Published in Redress 1983, titled The Harbinger Hotel

Published in Redress 1983, titled The Harbinger Hotel

The Black Hotel

Visiting the Okie poet's room
To smoke hashish & listen through the walls,
I heard each human sound heroically—
Comprehending the hallway messages:
Next door four fingers cantered like a horse,
A chair scraped out the pensioner's short cough,
& gentle wheezing was a distant broom…
Then I heard anger mounting the high stair
In stiff footfalls! I opened the door a crack
To see a deep-black negro stride the hall's
Length swiftly, pausing before a door
At key & lock.
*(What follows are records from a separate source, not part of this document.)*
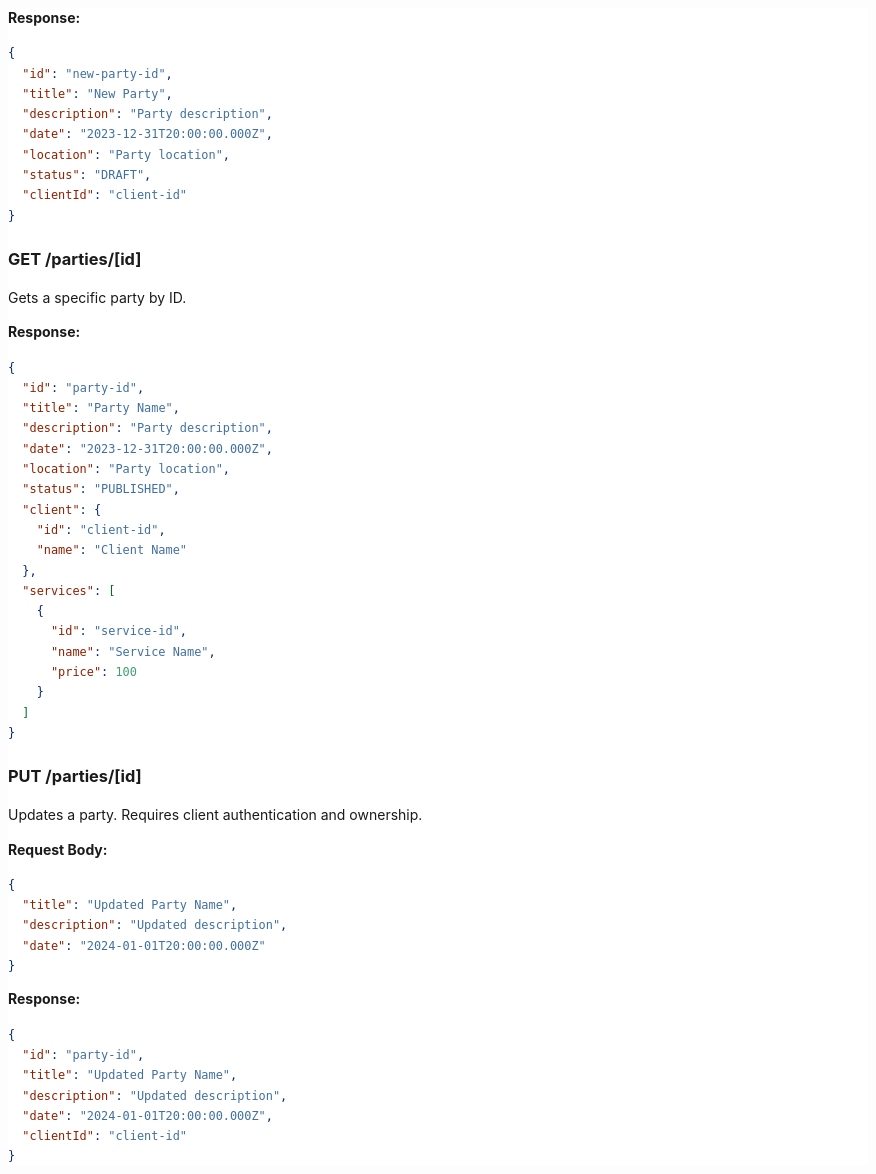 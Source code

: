**Response:**
```json
{
  "id": "new-party-id",
  "title": "New Party",
  "description": "Party description",
  "date": "2023-12-31T20:00:00.000Z",
  "location": "Party location",
  "status": "DRAFT",
  "clientId": "client-id"
}
```

### GET /parties/[id]
Gets a specific party by ID.

**Response:**
```json
{
  "id": "party-id",
  "title": "Party Name",
  "description": "Party description",
  "date": "2023-12-31T20:00:00.000Z",
  "location": "Party location",
  "status": "PUBLISHED",
  "client": {
    "id": "client-id",
    "name": "Client Name"
  },
  "services": [
    {
      "id": "service-id",
      "name": "Service Name",
      "price": 100
    }
  ]
}
```

### PUT /parties/[id]
Updates a party. Requires client authentication and ownership.

**Request Body:**
```json
{
  "title": "Updated Party Name",
  "description": "Updated description",
  "date": "2024-01-01T20:00:00.000Z"
}
```

**Response:**
```json
{
  "id": "party-id",
  "title": "Updated Party Name",
  "description": "Updated description",
  "date": "2024-01-01T20:00:00.000Z",
  "clientId": "client-id"
}
```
His step was urgent sound
Expressing low what you will understand
That I had overheard with walking ears!

He flicked his glance to me like grabbing flies,
& I saw tarter darken his eye-whites.
In my sensitive trance I heard his voice erupt
As the dull hall light, particle & wave,
Polished dark tortoise plates of his locked skull,
& poured like cocoa down his molten neck.
The sequence was the twinkling of an eye
Wherein the black man made his statement there,
Glancing, turning a knob, …& left the hall
Of fevered light on a conscious knowledge.
The tiny barnacles along his jaw!
His sound was wrathful thunder rising!
The words themselves broke from him utterly-
“Every Damned Dog Will Have His Day.”